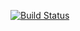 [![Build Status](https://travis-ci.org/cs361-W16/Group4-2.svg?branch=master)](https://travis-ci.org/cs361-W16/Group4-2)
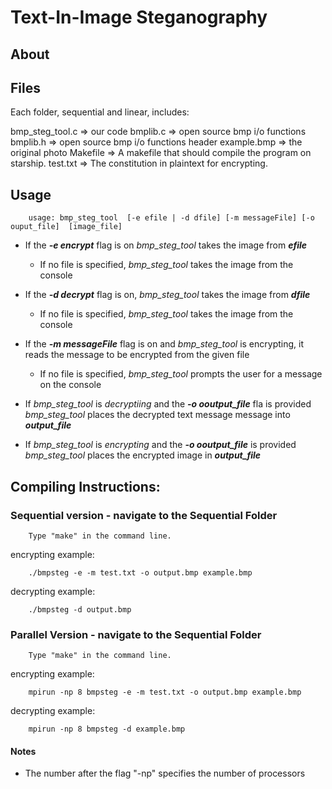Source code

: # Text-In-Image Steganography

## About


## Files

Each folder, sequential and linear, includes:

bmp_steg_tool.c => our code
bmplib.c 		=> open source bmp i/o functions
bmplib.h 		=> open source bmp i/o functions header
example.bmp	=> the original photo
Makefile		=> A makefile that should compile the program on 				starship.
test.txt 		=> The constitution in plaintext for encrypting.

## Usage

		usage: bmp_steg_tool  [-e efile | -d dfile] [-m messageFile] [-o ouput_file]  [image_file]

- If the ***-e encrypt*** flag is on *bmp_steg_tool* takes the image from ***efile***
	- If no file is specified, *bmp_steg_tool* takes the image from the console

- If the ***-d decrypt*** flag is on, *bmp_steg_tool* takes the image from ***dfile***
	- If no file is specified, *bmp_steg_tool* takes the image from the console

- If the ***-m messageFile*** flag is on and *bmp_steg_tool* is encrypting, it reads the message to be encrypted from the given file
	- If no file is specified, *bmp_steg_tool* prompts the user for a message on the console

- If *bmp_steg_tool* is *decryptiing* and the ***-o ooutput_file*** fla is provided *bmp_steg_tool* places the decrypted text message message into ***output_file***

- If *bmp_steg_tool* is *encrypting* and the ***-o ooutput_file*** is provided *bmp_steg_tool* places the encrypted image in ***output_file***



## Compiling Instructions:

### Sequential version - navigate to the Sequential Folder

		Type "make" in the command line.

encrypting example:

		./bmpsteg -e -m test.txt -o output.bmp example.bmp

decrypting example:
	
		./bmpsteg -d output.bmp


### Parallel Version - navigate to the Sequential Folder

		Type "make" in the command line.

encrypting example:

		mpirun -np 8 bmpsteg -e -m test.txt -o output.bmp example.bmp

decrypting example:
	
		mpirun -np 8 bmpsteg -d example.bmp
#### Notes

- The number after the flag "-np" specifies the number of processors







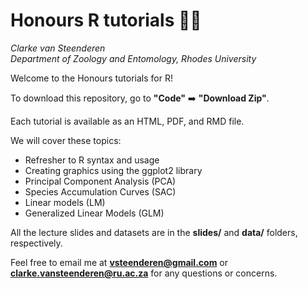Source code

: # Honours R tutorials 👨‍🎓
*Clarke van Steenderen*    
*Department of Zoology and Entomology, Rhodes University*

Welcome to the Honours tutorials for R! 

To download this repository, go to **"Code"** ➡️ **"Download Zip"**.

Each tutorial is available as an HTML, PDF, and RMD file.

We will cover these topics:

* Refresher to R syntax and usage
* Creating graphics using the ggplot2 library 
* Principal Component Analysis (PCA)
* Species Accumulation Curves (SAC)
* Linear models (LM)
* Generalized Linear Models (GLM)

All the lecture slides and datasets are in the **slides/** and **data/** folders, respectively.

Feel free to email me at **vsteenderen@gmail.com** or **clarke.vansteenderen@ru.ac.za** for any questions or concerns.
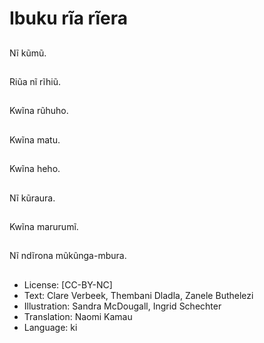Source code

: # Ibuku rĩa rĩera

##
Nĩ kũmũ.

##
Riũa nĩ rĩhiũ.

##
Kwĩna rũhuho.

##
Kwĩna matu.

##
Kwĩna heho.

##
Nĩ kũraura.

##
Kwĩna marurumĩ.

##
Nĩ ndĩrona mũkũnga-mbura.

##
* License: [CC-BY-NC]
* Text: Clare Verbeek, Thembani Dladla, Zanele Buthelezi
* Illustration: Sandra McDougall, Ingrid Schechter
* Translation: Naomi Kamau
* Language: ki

^^^^^^^^

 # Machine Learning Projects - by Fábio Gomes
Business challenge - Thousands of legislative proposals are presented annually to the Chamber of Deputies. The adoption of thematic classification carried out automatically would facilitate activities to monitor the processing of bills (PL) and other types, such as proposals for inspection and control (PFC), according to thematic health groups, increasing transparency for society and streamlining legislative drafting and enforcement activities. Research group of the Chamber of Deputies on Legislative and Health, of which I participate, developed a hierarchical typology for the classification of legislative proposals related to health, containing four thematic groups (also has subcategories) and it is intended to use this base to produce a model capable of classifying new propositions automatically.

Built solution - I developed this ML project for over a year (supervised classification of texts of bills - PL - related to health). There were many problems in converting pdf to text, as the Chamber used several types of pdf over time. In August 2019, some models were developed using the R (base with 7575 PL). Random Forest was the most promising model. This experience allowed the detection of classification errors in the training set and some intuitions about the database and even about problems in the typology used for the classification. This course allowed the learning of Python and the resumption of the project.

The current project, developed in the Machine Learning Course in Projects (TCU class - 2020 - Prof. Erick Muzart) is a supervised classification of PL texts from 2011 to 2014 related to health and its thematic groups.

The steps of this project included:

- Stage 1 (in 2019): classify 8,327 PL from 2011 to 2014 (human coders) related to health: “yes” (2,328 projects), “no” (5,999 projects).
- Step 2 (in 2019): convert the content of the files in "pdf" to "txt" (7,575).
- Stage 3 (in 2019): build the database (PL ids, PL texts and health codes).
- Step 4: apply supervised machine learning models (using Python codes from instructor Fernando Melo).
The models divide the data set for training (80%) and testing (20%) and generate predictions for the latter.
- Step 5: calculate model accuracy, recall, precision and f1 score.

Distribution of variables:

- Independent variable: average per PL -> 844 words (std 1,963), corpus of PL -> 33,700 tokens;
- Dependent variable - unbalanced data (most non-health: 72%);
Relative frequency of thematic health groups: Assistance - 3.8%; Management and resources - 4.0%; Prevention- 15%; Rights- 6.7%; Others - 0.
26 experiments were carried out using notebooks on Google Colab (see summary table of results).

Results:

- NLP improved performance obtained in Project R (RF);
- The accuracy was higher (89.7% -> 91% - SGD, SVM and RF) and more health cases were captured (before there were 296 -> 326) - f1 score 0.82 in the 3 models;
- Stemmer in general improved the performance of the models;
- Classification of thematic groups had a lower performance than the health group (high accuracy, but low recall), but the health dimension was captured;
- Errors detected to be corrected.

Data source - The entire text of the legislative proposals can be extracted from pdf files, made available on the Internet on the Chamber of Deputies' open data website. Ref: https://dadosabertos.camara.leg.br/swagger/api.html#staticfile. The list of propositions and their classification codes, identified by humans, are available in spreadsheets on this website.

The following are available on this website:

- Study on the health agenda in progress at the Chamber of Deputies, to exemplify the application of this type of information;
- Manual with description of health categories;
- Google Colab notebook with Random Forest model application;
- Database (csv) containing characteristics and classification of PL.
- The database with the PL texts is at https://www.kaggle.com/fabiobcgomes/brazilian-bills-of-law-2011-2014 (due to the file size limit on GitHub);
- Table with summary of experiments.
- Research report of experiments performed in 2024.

^^^^^^^^

[Work instruction] The lines to extract from the data above begin with the line containing "- NLP improved" and end with the line containing "- Research report". Extract them exactly, including both.

[Written answer]
- NLP improved performance obtained in Project R (RF);
- The accuracy was higher (89.7% -> 91% - SGD, SVM and RF) and more health cases were captured (before there were 296 -> 326) - f1 score 0.82 in the 3 models;
- Stemmer in general improved the performance of the models;
- Classification of thematic groups had a lower performance than the health group (high accuracy, but low recall), but the health dimension was captured;
- Errors detected to be corrected.

Data source - The entire text of the legislative proposals can be extracted from pdf files, made available on the Internet on the Chamber of Deputies' open data website. Ref: https://dadosabertos.camara.leg.br/swagger/api.html#staticfile. The list of propositions and their classification codes, identified by humans, are available in spreadsheets on this website.

The following are available on this website:

- Study on the health agenda in progress at the Chamber of Deputies, to exemplify the application of this type of information;
- Manual with description of health categories;
- Google Colab notebook with Random Forest model application;
- Database (csv) containing characteristics and classification of PL.
- The database with the PL texts is at https://www.kaggle.com/fabiobcgomes/brazilian-bills-of-law-2011-2014 (due to the file size limit on GitHub);
- Table with summary of experiments.
- Research report of experiments performed in 2024.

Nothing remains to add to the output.